SuperCiocia
SuperCiocia

Reputation: 1971

Finding local maxima and minima of user defined functions

What I want

I want to find a list of the stationary points, of their values and locations, and of whether they are minima or maxima.

My function looks like:

import numpy as np

def func(x,y):
  return (np.cos(x*10))**2 + (np.sin(y*10))**2

Methods

Here are methods that I am thinking of using:

  1. I am actually already doing something like this on Mathematica. I differentiate the function once and then twice. I look at the points where the first derivative is 0, compute their values and their locations. Then I take the second derivative at those locations and check whether they are minima or maxima.
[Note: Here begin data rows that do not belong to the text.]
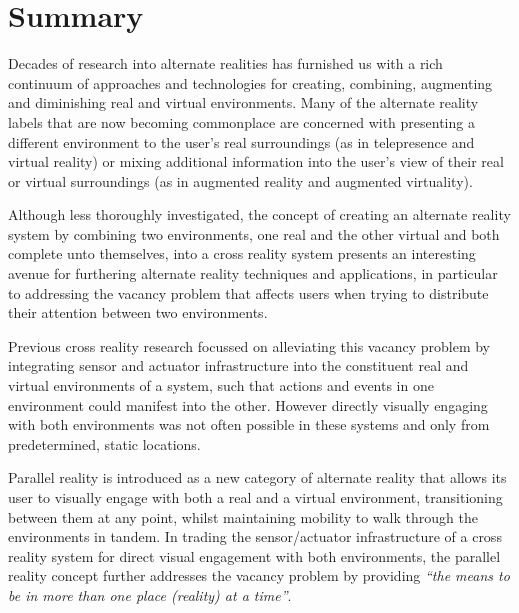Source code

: 
\section{Summary}
Decades of research into alternate realities has furnished us with a rich continuum of approaches and technologies for creating, combining, augmenting and diminishing real and virtual environments. Many of the alternate reality labels that are now becoming commonplace are concerned with presenting a different environment to the user's real surroundings (as in telepresence and virtual reality) or mixing additional information into the user's view of their real or virtual surroundings (as in augmented reality and augmented virtuality).

Although less thoroughly investigated, the concept of creating an alternate reality system by combining two environments, one real and the other virtual and both complete unto themselves, into a cross reality system presents an interesting avenue for furthering alternate reality techniques and applications, in particular to addressing the vacancy problem that affects users when trying to distribute their attention between two environments.

Previous cross reality research focussed on alleviating this vacancy problem by integrating sensor and actuator infrastructure into the constituent real and virtual environments of a system, such that actions and events in one environment could manifest into the other. However directly visually engaging with both environments was not often possible in these systems and only from predetermined, static locations.

Parallel reality is introduced as a new category of alternate reality that allows its user to visually engage with both a real and a virtual environment, transitioning between them at any point, whilst maintaining mobility to walk through the environments in tandem. In trading the sensor/actuator infrastructure of a cross reality system for direct visual engagement with both environments, the parallel reality concept further addresses the vacancy problem by providing \textit{``the means to be in more than one place (reality) at a time''}\cite{Lifton2007a}.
  2. I am also wondering whether just making a 2D array of the values of the function in x and y, and find the maximum and minimum values of that array. But this requires me to know how finely to define the x and y meshgrids to reliably capture the behaviour of the function

For the latter case I already found some ways like this one.

I just wanted to know, which method makes more sense in terms of efficiency, speed, accuracy or even elegance in Python?

Upvotes: 5

Views: 7960

Answers (1)

user6655984
user6655984

Reputation:

find a list of the stationary points, of their values and locations, and of whether they are minima or maxima.

This is in general an unsolvable problem. Method 1 (symbolic) is appropriate for that, but for complicated functions there is no symbolic solution for stationary points (there is no method for solving a general system of two equations symbolically).

Symbolic solution with SymPy

For simple functions like your example, SymPy will work fine. Here is a complete example of finding the stationary points and classifying them by the eigenvalues of the Hessian.

import sympy as sym
x, y = sym.symbols("x y")
f = sym.cos(x*10)**2 + sym.sin(y*10)**2
gradient = sym.derive_by_array(f, (x, y))
hessian = sym.Matrix(2, 2, sym.derive_by_array(gradient, (x, y)))

So far, Hessian is a symbolic matrix 2 by 2: [[200*sin(10*x)**2 - 200*cos(10*x)**2, 0], [0, -200*sin(10*y)**2 + 200*cos(10*y)**2]]. Next, we find the stationary points by equating gradient to zero, and plug them into Hessian one by one.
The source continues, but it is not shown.